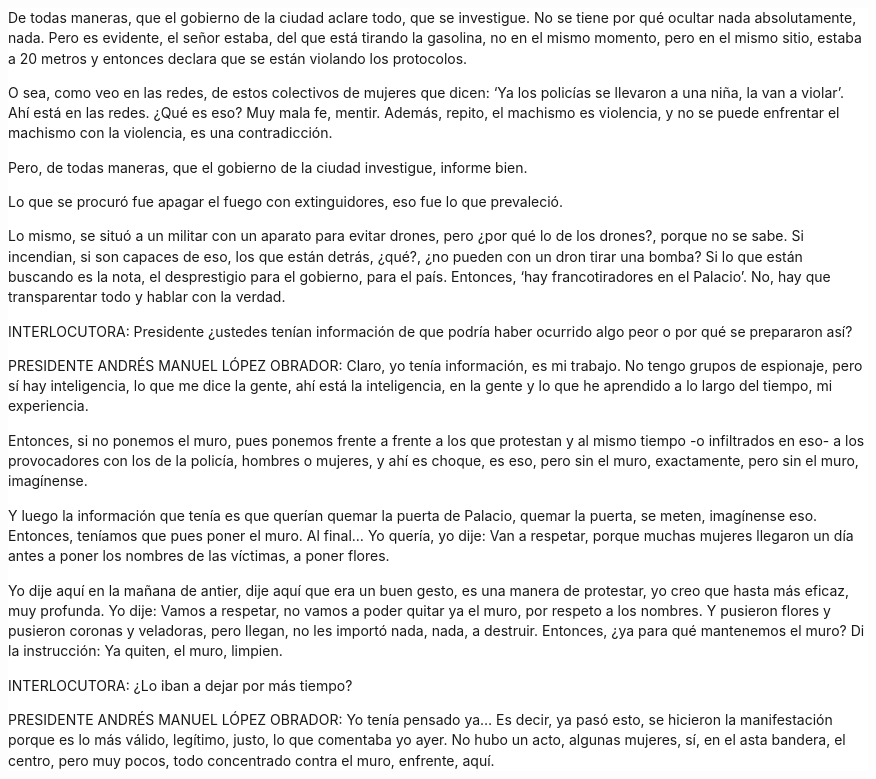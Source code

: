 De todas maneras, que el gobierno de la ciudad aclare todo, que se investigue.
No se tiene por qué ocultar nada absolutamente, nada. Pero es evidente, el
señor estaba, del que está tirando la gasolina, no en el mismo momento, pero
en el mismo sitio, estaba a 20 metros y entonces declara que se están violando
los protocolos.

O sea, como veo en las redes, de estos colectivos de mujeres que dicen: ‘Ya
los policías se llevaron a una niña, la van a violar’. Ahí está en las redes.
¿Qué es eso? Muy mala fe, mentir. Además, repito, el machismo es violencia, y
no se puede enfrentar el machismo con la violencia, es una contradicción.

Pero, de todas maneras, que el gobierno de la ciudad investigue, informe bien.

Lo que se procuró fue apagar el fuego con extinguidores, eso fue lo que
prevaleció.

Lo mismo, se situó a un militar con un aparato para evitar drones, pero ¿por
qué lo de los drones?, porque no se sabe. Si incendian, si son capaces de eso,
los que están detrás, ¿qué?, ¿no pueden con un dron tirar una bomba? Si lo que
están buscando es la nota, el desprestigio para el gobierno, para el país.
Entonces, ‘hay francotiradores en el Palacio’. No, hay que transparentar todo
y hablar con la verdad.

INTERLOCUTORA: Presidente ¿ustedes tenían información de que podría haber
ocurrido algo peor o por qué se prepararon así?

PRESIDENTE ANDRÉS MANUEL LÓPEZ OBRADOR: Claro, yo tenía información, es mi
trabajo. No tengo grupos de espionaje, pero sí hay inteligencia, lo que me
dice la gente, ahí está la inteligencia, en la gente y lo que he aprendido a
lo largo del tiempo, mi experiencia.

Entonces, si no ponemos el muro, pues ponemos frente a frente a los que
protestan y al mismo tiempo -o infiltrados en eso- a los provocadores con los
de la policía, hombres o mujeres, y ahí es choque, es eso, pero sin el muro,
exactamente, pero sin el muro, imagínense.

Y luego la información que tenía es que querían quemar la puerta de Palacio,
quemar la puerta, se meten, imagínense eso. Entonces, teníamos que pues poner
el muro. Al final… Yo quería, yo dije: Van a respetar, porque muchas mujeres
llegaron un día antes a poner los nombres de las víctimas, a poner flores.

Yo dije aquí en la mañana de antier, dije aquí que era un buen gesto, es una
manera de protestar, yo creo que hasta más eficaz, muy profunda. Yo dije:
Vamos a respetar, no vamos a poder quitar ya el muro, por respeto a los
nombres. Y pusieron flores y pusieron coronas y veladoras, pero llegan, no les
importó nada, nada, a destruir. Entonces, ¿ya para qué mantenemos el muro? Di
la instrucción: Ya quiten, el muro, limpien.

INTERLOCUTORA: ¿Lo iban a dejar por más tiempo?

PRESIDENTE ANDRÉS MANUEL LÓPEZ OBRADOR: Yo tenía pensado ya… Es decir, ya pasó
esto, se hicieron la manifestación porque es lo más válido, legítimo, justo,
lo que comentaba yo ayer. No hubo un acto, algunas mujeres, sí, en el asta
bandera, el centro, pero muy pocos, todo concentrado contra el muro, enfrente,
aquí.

+---+

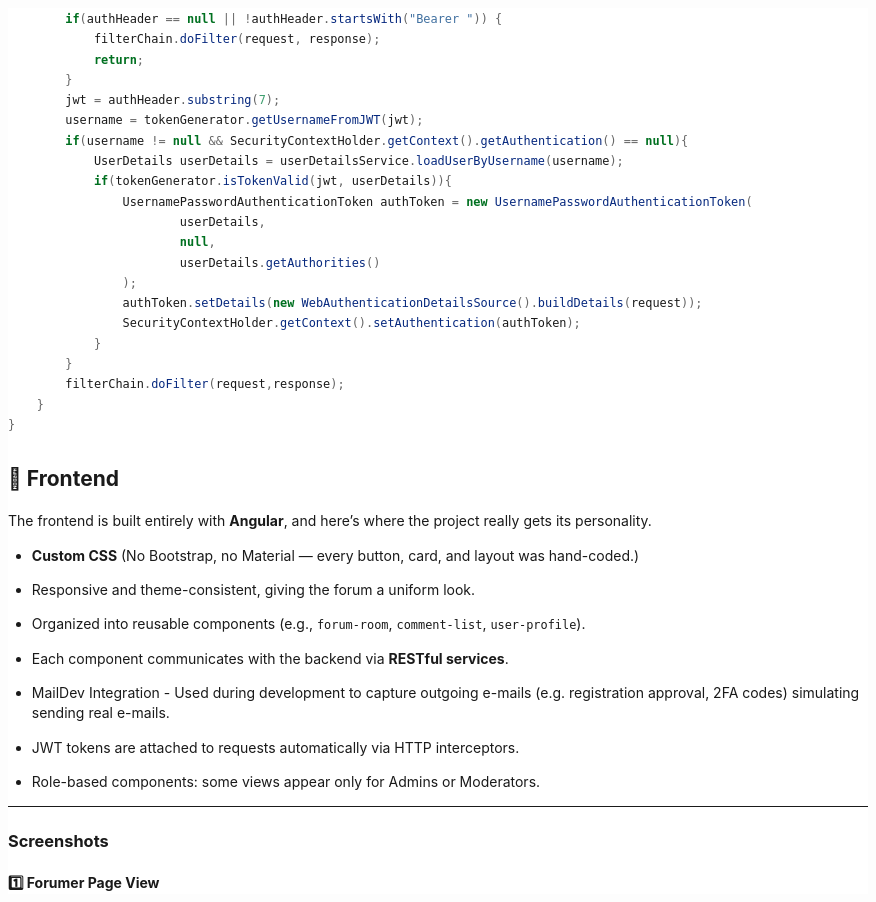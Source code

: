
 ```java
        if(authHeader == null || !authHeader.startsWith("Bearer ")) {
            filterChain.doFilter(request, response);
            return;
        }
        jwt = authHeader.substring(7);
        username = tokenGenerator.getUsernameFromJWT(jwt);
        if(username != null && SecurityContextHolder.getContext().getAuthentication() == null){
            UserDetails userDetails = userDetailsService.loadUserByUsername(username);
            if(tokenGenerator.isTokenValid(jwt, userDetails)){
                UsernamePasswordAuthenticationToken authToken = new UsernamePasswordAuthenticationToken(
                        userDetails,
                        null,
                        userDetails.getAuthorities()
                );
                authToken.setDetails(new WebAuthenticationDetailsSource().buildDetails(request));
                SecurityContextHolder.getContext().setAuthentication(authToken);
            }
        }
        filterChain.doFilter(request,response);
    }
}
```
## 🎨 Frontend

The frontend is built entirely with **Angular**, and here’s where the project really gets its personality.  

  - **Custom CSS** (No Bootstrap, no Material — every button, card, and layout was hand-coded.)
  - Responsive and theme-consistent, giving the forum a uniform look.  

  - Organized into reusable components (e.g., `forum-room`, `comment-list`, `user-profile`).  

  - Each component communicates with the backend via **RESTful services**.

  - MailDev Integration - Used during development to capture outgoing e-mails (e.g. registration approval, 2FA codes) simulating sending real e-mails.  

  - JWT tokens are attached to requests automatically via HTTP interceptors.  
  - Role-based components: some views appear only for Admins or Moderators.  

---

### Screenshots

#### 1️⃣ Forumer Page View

+---+

**WHAT THE TASK REQUIRES:**
Reproduce exactly, and with no other material, the lines between those holding "PRESIDENTE ANDRÉS MANUEL LÓPEZ OBRADOR: Claro, yo" and "nombres. Y pusieron", inclusive.

**WRITTEN ANSWER:**
PRESIDENTE ANDRÉS MANUEL LÓPEZ OBRADOR: Claro, yo tenía información, es mi
trabajo. No tengo grupos de espionaje, pero sí hay inteligencia, lo que me
dice la gente, ahí está la inteligencia, en la gente y lo que he aprendido a
lo largo del tiempo, mi experiencia.

Entonces, si no ponemos el muro, pues ponemos frente a frente a los que
protestan y al mismo tiempo -o infiltrados en eso- a los provocadores con los
de la policía, hombres o mujeres, y ahí es choque, es eso, pero sin el muro,
exactamente, pero sin el muro, imagínense.

Y luego la información que tenía es que querían quemar la puerta de Palacio,
quemar la puerta, se meten, imagínense eso. Entonces, teníamos que pues poner
el muro. Al final… Yo quería, yo dije: Van a respetar, porque muchas mujeres
llegaron un día antes a poner los nombres de las víctimas, a poner flores.

Yo dije aquí en la mañana de antier, dije aquí que era un buen gesto, es una
manera de protestar, yo creo que hasta más eficaz, muy profunda. Yo dije:
Vamos a respetar, no vamos a poder quitar ya el muro, por respeto a los
nombres. Y pusieron flores y pusieron coronas y veladoras, pero llegan, no les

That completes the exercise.